Your goal
Copy out, from the data, each line containing the string "async".

Provided records
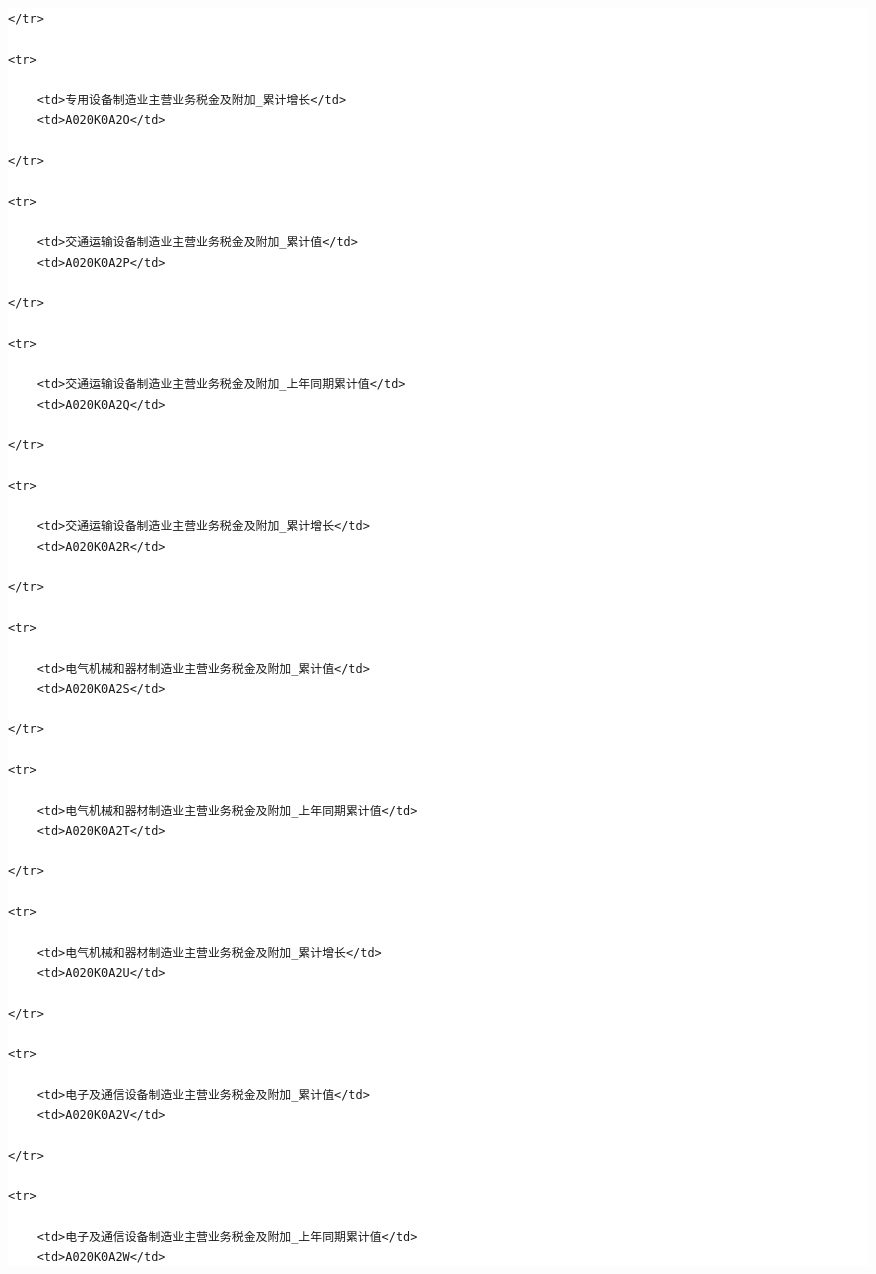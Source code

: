     </tr>
    
    <tr>

        <td>专用设备制造业主营业务税金及附加_累计增长</td>
        <td>A020K0A2O</td>

    </tr>
    
    <tr>

        <td>交通运输设备制造业主营业务税金及附加_累计值</td>
        <td>A020K0A2P</td>

    </tr>
    
    <tr>

        <td>交通运输设备制造业主营业务税金及附加_上年同期累计值</td>
        <td>A020K0A2Q</td>

    </tr>
    
    <tr>

        <td>交通运输设备制造业主营业务税金及附加_累计增长</td>
        <td>A020K0A2R</td>

    </tr>
    
    <tr>

        <td>电气机械和器材制造业主营业务税金及附加_累计值</td>
        <td>A020K0A2S</td>

    </tr>
    
    <tr>

        <td>电气机械和器材制造业主营业务税金及附加_上年同期累计值</td>
        <td>A020K0A2T</td>

    </tr>
    
    <tr>

        <td>电气机械和器材制造业主营业务税金及附加_累计增长</td>
        <td>A020K0A2U</td>

    </tr>
    
    <tr>

        <td>电子及通信设备制造业主营业务税金及附加_累计值</td>
        <td>A020K0A2V</td>

    </tr>
    
    <tr>

        <td>电子及通信设备制造业主营业务税金及附加_上年同期累计值</td>
        <td>A020K0A2W</td>
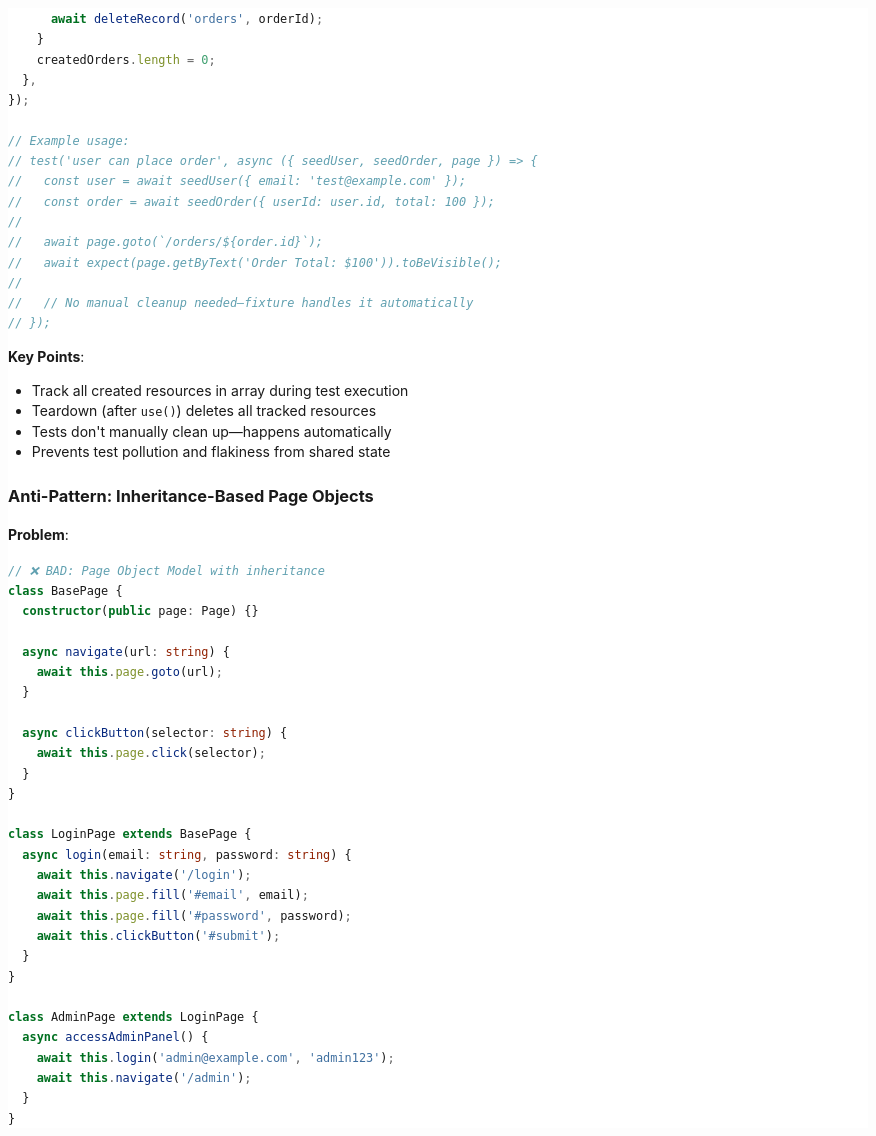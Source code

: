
 ```typescript
      await deleteRecord('orders', orderId);
    }
    createdOrders.length = 0;
  },
});

// Example usage:
// test('user can place order', async ({ seedUser, seedOrder, page }) => {
//   const user = await seedUser({ email: 'test@example.com' });
//   const order = await seedOrder({ userId: user.id, total: 100 });
//
//   await page.goto(`/orders/${order.id}`);
//   await expect(page.getByText('Order Total: $100')).toBeVisible();
//
//   // No manual cleanup needed—fixture handles it automatically
// });
```

**Key Points**:

- Track all created resources in array during test execution
- Teardown (after `use()`) deletes all tracked resources
- Tests don't manually clean up—happens automatically
- Prevents test pollution and flakiness from shared state

### Anti-Pattern: Inheritance-Based Page Objects

**Problem**:

```typescript
// ❌ BAD: Page Object Model with inheritance
class BasePage {
  constructor(public page: Page) {}

  async navigate(url: string) {
    await this.page.goto(url);
  }

  async clickButton(selector: string) {
    await this.page.click(selector);
  }
}

class LoginPage extends BasePage {
  async login(email: string, password: string) {
    await this.navigate('/login');
    await this.page.fill('#email', email);
    await this.page.fill('#password', password);
    await this.clickButton('#submit');
  }
}

class AdminPage extends LoginPage {
  async accessAdminPanel() {
    await this.login('admin@example.com', 'admin123');
    await this.navigate('/admin');
  }
}
```
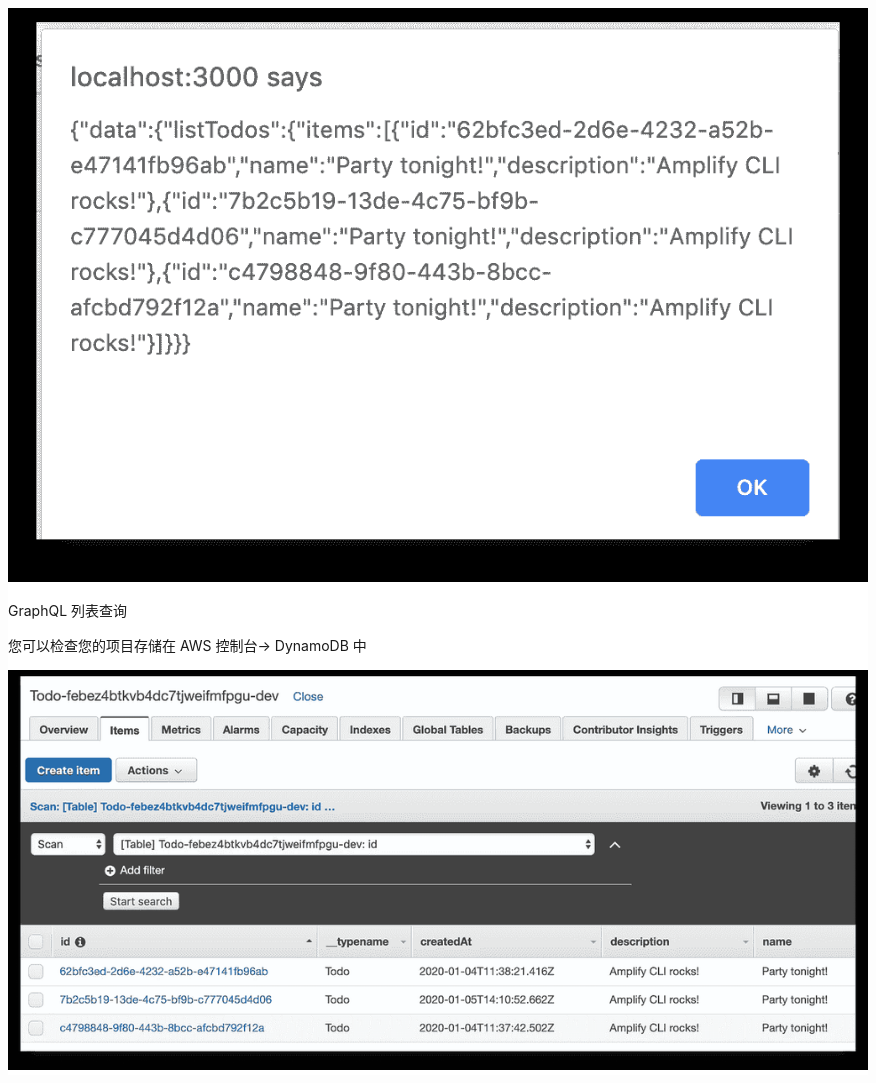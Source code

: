 ![](img/221c8e3ebdd58058cb190256df7af211.png)

GraphQL 列表查询

您可以检查您的项目存储在 AWS 控制台→ DynamoDB 中

![](img/3184fbfe8d2a2acb93faabb64c1cfe44.png)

Reply to the task
// test('user can place order', async ({ seedUser, seedOrder, page }) => {
  async navigate(url: string) {
  async clickButton(selector: string) {
  async login(email: string, password: string) {
  async accessAdminPanel() {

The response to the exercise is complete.